Task directions: Among the lines of the records, find all that carry the word "feedback" and copy them.

Records for the task:
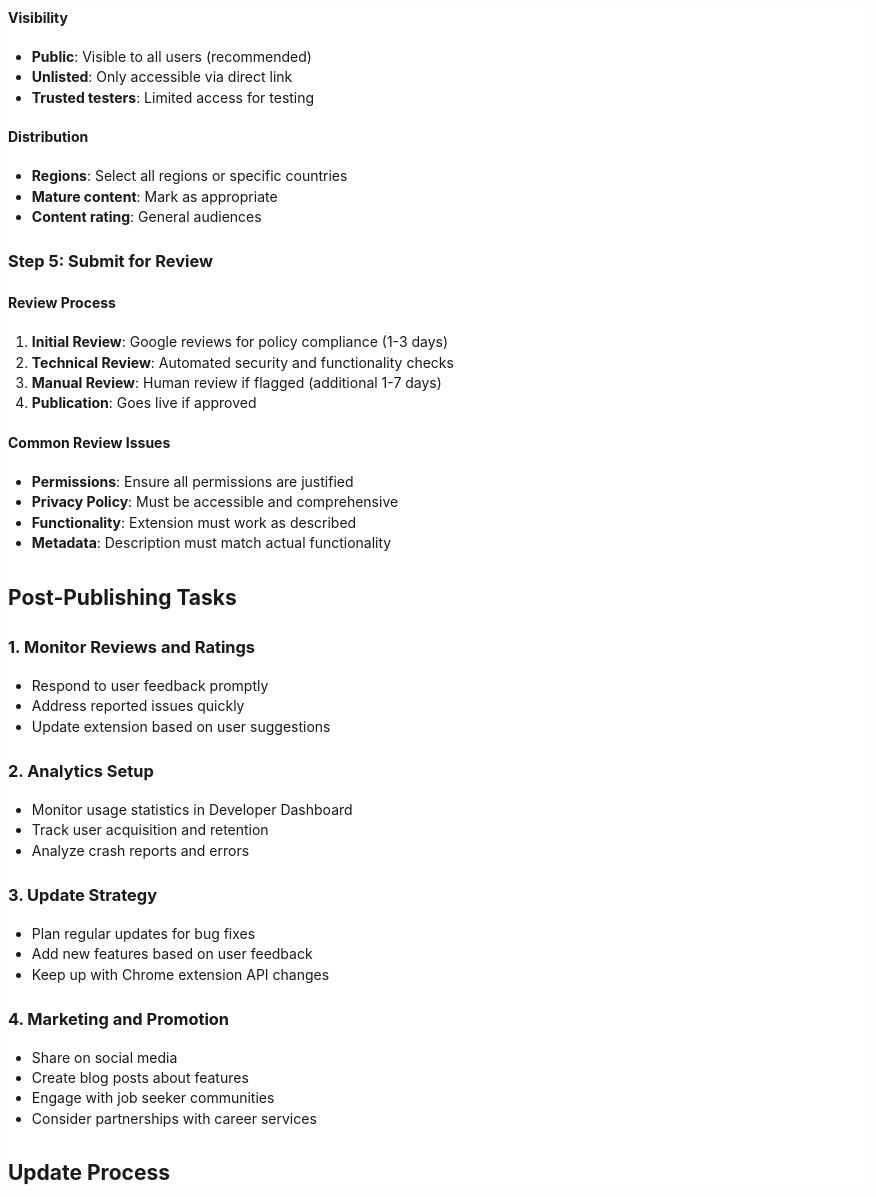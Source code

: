 #### Visibility
- **Public**: Visible to all users (recommended)
- **Unlisted**: Only accessible via direct link
- **Trusted testers**: Limited access for testing

#### Distribution
- **Regions**: Select all regions or specific countries
- **Mature content**: Mark as appropriate
- **Content rating**: General audiences

### Step 5: Submit for Review

#### Review Process
1. **Initial Review**: Google reviews for policy compliance (1-3 days)
2. **Technical Review**: Automated security and functionality checks
3. **Manual Review**: Human review if flagged (additional 1-7 days)
4. **Publication**: Goes live if approved

#### Common Review Issues
- **Permissions**: Ensure all permissions are justified
- **Privacy Policy**: Must be accessible and comprehensive
- **Functionality**: Extension must work as described
- **Metadata**: Description must match actual functionality

## Post-Publishing Tasks

### 1. Monitor Reviews and Ratings
- Respond to user feedback promptly
- Address reported issues quickly
- Update extension based on user suggestions

### 2. Analytics Setup
- Monitor usage statistics in Developer Dashboard
- Track user acquisition and retention
- Analyze crash reports and errors

### 3. Update Strategy
- Plan regular updates for bug fixes
- Add new features based on user feedback
- Keep up with Chrome extension API changes

### 4. Marketing and Promotion
- Share on social media
- Create blog posts about features
- Engage with job seeker communities
- Consider partnerships with career services

## Update Process
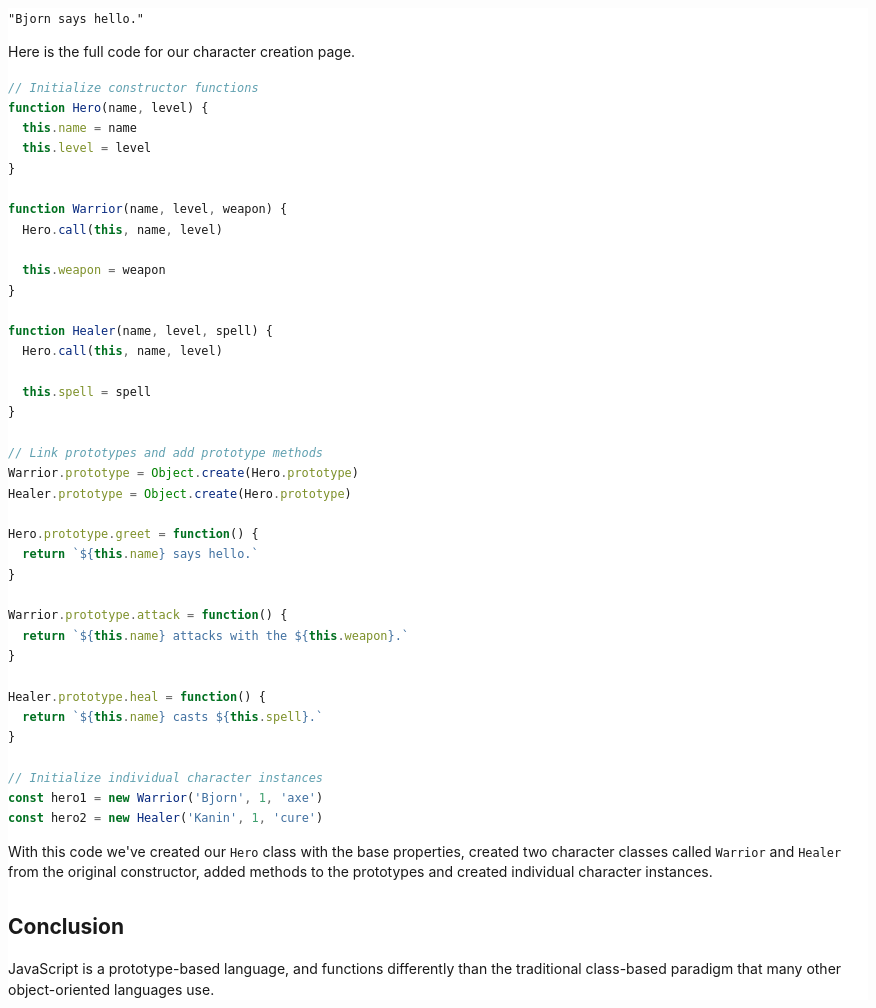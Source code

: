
 ```terminal
"Bjorn says hello."
```

Here is the full code for our character creation page.

```js
// Initialize constructor functions
function Hero(name, level) {
  this.name = name
  this.level = level
}

function Warrior(name, level, weapon) {
  Hero.call(this, name, level)

  this.weapon = weapon
}

function Healer(name, level, spell) {
  Hero.call(this, name, level)

  this.spell = spell
}

// Link prototypes and add prototype methods
Warrior.prototype = Object.create(Hero.prototype)
Healer.prototype = Object.create(Hero.prototype)

Hero.prototype.greet = function() {
  return `${this.name} says hello.`
}

Warrior.prototype.attack = function() {
  return `${this.name} attacks with the ${this.weapon}.`
}

Healer.prototype.heal = function() {
  return `${this.name} casts ${this.spell}.`
}

// Initialize individual character instances
const hero1 = new Warrior('Bjorn', 1, 'axe')
const hero2 = new Healer('Kanin', 1, 'cure')
```

With this code we've created our `Hero` class with the base properties, created two character classes called `Warrior` and `Healer` from the original constructor, added methods to the prototypes and created individual character instances.

## Conclusion

JavaScript is a prototype-based language, and functions differently than the traditional class-based paradigm that many other object-oriented languages use.
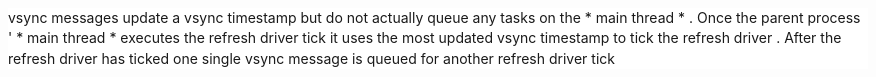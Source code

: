 vsync
messages
update
a
vsync
timestamp
but
do
not
actually
queue
any
tasks
on
the
*
main
thread
*
.
Once
the
parent
process
'
*
main
thread
*
executes
the
refresh
driver
tick
it
uses
the
most
updated
vsync
timestamp
to
tick
the
refresh
driver
.
After
the
refresh
driver
has
ticked
one
single
vsync
message
is
queued
for
another
refresh
driver
tick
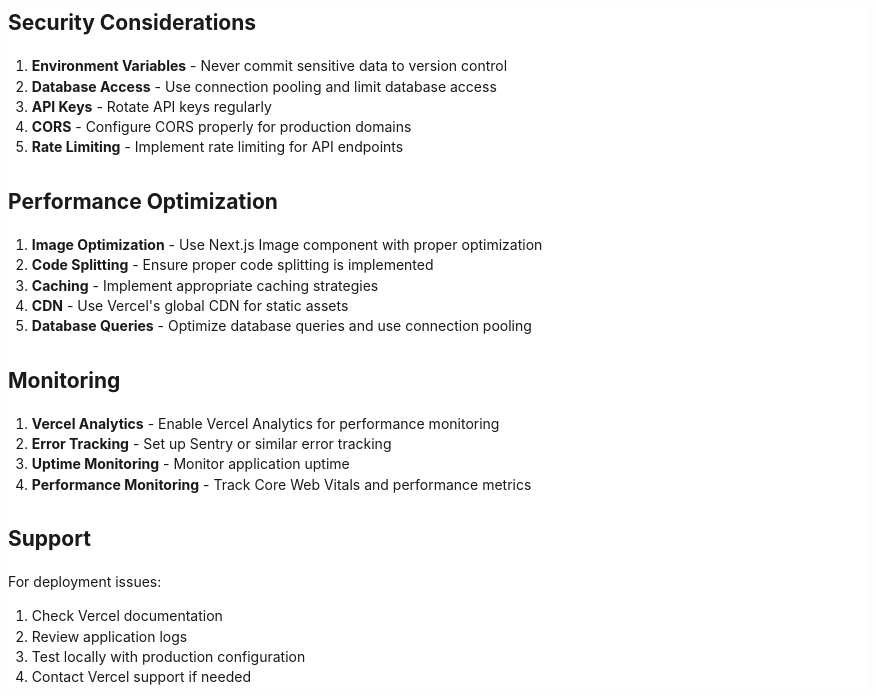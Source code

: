 ## Security Considerations

1. **Environment Variables** - Never commit sensitive data to version control
2. **Database Access** - Use connection pooling and limit database access
3. **API Keys** - Rotate API keys regularly
4. **CORS** - Configure CORS properly for production domains
5. **Rate Limiting** - Implement rate limiting for API endpoints

## Performance Optimization

1. **Image Optimization** - Use Next.js Image component with proper optimization
2. **Code Splitting** - Ensure proper code splitting is implemented
3. **Caching** - Implement appropriate caching strategies
4. **CDN** - Use Vercel's global CDN for static assets
5. **Database Queries** - Optimize database queries and use connection pooling

## Monitoring

1. **Vercel Analytics** - Enable Vercel Analytics for performance monitoring
2. **Error Tracking** - Set up Sentry or similar error tracking
3. **Uptime Monitoring** - Monitor application uptime
4. **Performance Monitoring** - Track Core Web Vitals and performance metrics

## Support

For deployment issues:
1. Check Vercel documentation
2. Review application logs
3. Test locally with production configuration
4. Contact Vercel support if needed

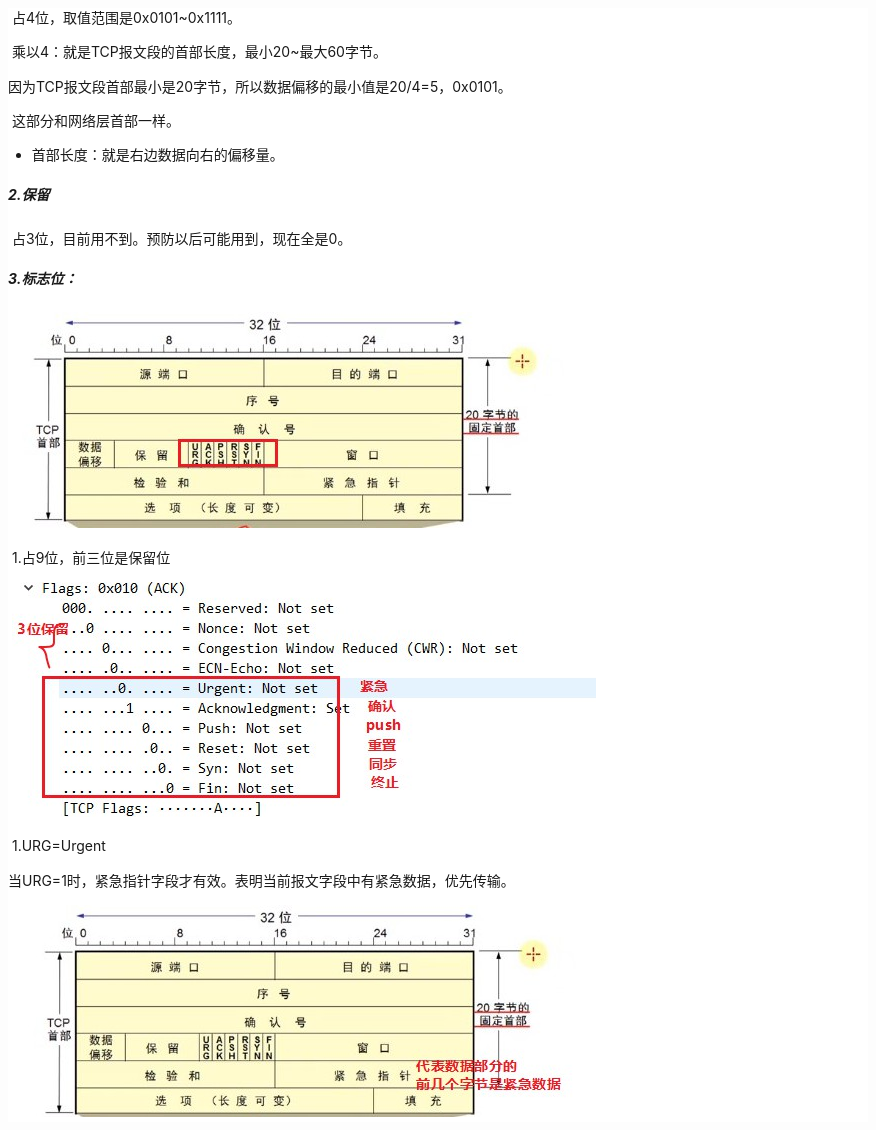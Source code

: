 ​	占4位，取值范围是0x0101~0x1111。

​	乘以4：就是TCP报文段的首部长度，最小20~最大60字节。

​	因为TCP报文段首部最小是20字节，所以数据偏移的最小值是20/4=5，0x0101。

​	这部分和网络层首部一样。

* 首部长度：就是右边数据向右的偏移量。

##### 2.保留

​	占3位，目前用不到。预防以后可能用到，现在全是0。

##### 3.标志位：

![](images/TCP协议2.jpg)

​	1.占9位，前三位是保留位

​	![](images/TCP协议3.jpg)

​	1.URG=Urgent

​		当URG=1时，紧急指针字段才有效。表明当前报文字段中有紧急数据，优先传输。

​		![](images/TCP协议5.jpg)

Solution for this exercise:
- Respond to user feedback promptly
- Add new features based on user feedback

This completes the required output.